As long as you do not include sugar as one of the ingredients, dry rubs typically don’t
run the risk of burning on the grill as most marinades do.  Keep in mind, sugar starts
burning at 260 degrees Fahrenheit, which is significantly below most grilling
temperatures.  In addition to grilling, dry rubs are also great for bar-b-queing meats
that require long cooking times, such as ribs or pulled pork.

Excellent rubs are simply a balanced blend of strong and mild spices, salt and herbs
that enhance the flavor and color of the meat, but do NOT overwhelm the taste of the
meat.  Remember, we are trying to enhance, not change, the flavor of the food.  

Rubs can be applied just before cooking, but for better penetration into the meat,
apply the rub three to four hours before cooking, storing the food in the refrigerator in
a plastic food bag or other sealed container.  You can massage the rub directly into
the food, which might make your food relax a bit, or sprinkle it heavily onto the meat.  I
prefer the latter.

The number of different styles and types of rubs you can make is virtually limitless.  
Start by identifying those flavors you typically enjoy and list them on a sheet of paper.  
Consider the individual flavor profile elements like savory, herbal, sour and spicy, while
balancing the level of saltiness.  Let’s say you like Mexican food.  A good starting point
would be to use some chili powder for body, cumin, coriander and granulized garlic for
the savory elements, some cayenne pepper for heat, balanced with some sea salt to
pull everything together.  

Here are my guidelines for making your own dry rubs:

  1. Start with quality ingredients.
  2. Take good notes about the quantities of the ingredients you add.  After you
    taste the food, you might want to make a few adjustments in your next batch.  
    Professional grilling and BBQ teams develop their blends over the months or
    years, making little adjustments along the way.
  3. Taste each ingredient to determine its potency.  Some peppers (especially old
    peppers) and leafy herbs lack their originally potency.  Therefore, you may need
    to use more to get the punch or flavor you desire.   
  4. Store your rubs properly in airtight containers in a cool dry place.  If you don’t
    plan on using them within the next two or three months, store them in the
    freezer.  Depending on the herbs you use they should last 1 to 3 years.  Whole
    peppercorns, nutmegs and cinnamon sticks hold on to their flavor for ages.  
    Particularly potent whole spices such as cloves, cumin and cardamom will also
    last for a long, long time.  In contrast, basil and oregano lose their flavor in a
    matter of months so keep this in mind when developing your rubs.  You don’t
    want to make large bulk rubs only to toss them from lack of use.
  5. Record the date on the container storing the rub, and use FIFO.  No, FIFO is
    not what the seven dwarfs were singing.  FIFO means first-in-first-out, referring
    to the order in which you consume your rubs and spices.
  6. Use approximately 2 tablespoons of rub for each pound of meat.  This will vary
    depending on the strength of the flavor of your rub.
  7. Never reuse remaining rub after it has been in contact with meat.  Stated
    another way, when massaging the rub into the meat, do not place your hands or
    fingers back into the rub without first washing your hands.  Later, you might want
    to use your rub as a seasoning mix for a salad dressing or to kick-up your next
    potato salad, so don’t cross-contaminate it!  
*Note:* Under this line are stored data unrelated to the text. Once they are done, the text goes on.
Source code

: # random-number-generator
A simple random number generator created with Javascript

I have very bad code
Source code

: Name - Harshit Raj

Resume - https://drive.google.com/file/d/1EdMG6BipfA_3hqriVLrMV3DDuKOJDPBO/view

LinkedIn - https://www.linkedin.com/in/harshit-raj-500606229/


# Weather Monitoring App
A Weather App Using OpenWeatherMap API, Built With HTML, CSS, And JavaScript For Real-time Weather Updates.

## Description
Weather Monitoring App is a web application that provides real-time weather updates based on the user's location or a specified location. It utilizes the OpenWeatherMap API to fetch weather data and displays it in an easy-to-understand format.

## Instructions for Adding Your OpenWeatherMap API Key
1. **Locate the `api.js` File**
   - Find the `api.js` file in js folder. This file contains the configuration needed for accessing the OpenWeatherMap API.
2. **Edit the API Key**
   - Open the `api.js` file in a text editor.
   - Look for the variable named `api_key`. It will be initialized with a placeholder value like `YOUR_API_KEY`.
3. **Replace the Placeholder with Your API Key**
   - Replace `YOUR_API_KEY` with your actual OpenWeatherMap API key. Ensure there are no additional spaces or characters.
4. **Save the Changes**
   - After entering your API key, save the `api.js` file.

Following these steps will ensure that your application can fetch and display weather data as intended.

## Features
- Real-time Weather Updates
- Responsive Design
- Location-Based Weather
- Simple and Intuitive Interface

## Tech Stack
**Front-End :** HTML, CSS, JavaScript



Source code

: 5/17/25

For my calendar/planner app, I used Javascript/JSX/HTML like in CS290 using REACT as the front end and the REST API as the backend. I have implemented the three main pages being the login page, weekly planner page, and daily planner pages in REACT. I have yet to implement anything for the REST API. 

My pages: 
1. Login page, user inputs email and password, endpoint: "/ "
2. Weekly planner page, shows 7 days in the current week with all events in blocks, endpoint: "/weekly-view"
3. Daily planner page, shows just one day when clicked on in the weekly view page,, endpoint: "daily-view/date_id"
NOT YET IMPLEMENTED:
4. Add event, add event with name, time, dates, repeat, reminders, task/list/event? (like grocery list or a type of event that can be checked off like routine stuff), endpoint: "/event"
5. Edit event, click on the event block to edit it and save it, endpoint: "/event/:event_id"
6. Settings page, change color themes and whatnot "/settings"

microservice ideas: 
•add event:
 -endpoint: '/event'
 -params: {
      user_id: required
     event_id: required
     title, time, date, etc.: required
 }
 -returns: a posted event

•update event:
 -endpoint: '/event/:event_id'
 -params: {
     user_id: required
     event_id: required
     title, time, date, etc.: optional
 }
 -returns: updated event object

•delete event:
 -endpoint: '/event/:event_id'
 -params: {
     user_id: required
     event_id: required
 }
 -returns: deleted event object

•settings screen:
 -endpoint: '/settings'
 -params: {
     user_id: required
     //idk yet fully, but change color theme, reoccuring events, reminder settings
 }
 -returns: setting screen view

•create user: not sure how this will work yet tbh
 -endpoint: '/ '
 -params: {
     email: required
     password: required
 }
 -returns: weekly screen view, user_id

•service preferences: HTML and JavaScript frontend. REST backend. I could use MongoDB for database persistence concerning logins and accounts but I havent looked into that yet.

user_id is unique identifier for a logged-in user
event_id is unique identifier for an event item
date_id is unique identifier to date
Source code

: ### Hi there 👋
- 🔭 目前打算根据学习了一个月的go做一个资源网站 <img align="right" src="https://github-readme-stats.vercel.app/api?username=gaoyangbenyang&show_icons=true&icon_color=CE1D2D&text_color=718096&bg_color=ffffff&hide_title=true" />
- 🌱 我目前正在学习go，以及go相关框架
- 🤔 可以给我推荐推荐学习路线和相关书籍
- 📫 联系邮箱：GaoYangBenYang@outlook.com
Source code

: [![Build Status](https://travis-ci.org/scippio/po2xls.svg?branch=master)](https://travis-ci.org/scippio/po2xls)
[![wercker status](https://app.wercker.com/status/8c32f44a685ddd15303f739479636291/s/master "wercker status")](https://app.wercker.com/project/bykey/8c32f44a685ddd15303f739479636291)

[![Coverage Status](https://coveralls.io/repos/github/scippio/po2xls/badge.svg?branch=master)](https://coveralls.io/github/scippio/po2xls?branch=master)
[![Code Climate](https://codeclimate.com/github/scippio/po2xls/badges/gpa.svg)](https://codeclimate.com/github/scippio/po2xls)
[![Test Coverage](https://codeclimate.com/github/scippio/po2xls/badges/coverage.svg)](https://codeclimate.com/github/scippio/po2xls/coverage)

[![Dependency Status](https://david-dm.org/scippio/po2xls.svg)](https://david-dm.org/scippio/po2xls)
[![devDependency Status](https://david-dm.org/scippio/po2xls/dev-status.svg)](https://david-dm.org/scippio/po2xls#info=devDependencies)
Below is a good base recipe for a multitude of potential rubs.  Change it as you like; it
serves only as a starting place.

    1 tablespoons non-iodized salt
    1 - 2 teaspoon black pepper
    1 tablespoon garlic powder
    1 tablespoon onion powder
    1 teaspoon ground thyme
    1 teaspoon ground sage
    2 tablespoons paprika

Other ingredients you could consider might include, various dried chilies, freeze-dried
coffee, cinnamon, smoked paprika, celery seed, caraway seed, dried rosemary,
granulated ginger, and more.  Use your imagination, taking good notes.